The output of Hungarian automobile production, the engine of industrial growth, declined 33.7% yoy in August as the global semiconductor shortage hit factories, the Bureau of Statistics (KSH) said in a second reading in October. KSH confirmed that aggregate industrial production increased by 2.6% and 0.6% after adjusting the working days. On a monthly basis, production fell by 2.7% after adjustment for seasonal and working days.
The decline in production by automotive companies, which represented 17% of total production in August, accelerated after a 6.7% decline in July. The global shortage of chips forced the Daimler plant in Kecskemet to cut production in August.

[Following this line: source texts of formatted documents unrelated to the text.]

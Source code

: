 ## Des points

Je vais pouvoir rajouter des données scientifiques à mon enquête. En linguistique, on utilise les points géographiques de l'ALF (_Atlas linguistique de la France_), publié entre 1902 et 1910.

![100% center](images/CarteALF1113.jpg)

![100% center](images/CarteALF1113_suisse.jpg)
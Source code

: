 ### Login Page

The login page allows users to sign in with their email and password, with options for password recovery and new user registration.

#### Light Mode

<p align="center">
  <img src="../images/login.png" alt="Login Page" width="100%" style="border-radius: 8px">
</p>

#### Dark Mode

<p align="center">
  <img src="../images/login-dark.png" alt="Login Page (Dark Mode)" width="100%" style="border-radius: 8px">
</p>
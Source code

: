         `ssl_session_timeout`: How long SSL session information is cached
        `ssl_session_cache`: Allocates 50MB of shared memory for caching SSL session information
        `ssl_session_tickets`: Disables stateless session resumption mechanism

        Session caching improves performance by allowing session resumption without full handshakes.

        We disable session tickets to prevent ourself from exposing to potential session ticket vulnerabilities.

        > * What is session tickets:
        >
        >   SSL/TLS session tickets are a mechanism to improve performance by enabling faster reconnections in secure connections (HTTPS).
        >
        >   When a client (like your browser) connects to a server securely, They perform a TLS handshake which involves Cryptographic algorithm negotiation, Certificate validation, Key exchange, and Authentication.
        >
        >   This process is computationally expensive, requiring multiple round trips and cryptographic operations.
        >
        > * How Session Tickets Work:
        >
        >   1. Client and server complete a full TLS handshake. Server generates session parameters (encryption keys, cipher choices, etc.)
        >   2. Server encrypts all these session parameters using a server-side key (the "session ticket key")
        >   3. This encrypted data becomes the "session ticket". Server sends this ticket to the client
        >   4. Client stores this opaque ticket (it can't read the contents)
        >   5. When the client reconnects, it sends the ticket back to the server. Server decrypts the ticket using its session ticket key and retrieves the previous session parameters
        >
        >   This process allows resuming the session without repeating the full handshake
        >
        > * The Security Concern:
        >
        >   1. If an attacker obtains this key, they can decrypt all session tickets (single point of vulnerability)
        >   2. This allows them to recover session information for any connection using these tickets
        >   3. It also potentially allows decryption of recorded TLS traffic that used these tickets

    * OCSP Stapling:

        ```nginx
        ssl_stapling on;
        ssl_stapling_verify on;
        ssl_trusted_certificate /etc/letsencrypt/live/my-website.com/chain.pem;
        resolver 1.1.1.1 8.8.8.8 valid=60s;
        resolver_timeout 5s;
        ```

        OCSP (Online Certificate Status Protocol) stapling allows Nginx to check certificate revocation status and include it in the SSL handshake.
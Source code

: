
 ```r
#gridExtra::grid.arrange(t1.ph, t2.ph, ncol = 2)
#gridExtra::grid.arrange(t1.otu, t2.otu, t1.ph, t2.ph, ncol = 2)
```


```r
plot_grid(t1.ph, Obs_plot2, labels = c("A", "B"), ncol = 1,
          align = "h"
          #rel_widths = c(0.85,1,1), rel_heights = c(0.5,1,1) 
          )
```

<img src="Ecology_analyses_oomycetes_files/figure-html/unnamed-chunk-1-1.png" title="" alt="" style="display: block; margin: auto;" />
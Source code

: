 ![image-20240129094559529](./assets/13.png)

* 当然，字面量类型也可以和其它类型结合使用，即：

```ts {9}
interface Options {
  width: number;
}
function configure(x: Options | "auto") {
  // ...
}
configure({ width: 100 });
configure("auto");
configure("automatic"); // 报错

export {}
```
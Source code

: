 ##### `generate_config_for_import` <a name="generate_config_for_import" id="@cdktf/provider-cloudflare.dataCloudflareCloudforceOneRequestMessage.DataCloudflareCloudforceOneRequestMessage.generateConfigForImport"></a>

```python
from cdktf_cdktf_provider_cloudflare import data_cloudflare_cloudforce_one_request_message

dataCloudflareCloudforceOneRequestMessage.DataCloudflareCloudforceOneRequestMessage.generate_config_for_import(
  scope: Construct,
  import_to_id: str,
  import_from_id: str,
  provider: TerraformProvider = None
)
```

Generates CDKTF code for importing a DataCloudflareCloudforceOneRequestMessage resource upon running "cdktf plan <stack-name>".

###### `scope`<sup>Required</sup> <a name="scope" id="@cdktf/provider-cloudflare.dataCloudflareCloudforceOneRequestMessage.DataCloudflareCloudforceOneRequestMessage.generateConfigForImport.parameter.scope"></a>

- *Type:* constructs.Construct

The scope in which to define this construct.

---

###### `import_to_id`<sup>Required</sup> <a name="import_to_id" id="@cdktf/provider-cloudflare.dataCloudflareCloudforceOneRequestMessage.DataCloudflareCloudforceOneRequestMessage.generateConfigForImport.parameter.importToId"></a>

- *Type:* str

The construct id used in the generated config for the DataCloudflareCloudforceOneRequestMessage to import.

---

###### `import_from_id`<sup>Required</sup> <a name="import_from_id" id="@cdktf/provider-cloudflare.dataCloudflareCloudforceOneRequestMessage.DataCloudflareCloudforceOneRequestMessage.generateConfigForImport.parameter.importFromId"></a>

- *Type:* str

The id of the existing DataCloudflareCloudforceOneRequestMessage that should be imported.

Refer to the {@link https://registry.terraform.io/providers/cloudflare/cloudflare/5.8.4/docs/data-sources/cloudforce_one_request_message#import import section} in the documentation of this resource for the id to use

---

After a dynamic rebound after reopening, industrial production appears to have hit a wall, ING analyst Peter Virovacz said in a note following the preliminary data.
The combination of transportation problems, supply chain difficulties and labor shortages is now an effective barrier to speeding up production, he added.
Production in the computer, electronic and optical equipment segment, which accounts for 12% of the manufacturing sector, declined 3.7% in August compared to the previous year.
Industrial sales increased 5.8% year over year, with domestic sales increasing 15.8% and export sales increasing 0.2%.
The order backlog in the segments of the manufacturing industry covered by KSH rose by 10.8% year-on-year at the end of August and incoming orders fell by 12.5% as domestic incoming orders rose and incoming orders from exports fell by 15.7% .
The outlook for the sector is clouded by rising energy and commodity prices, which are undermining the sector's profitability. According to analysts, Hungarian companies are facing rising labor costs.
Industrial production could be further affected by plant closings in September, Erste Bank noted, adding that fourth quarter GDP growth could be subdued as the external environment becomes less favorable.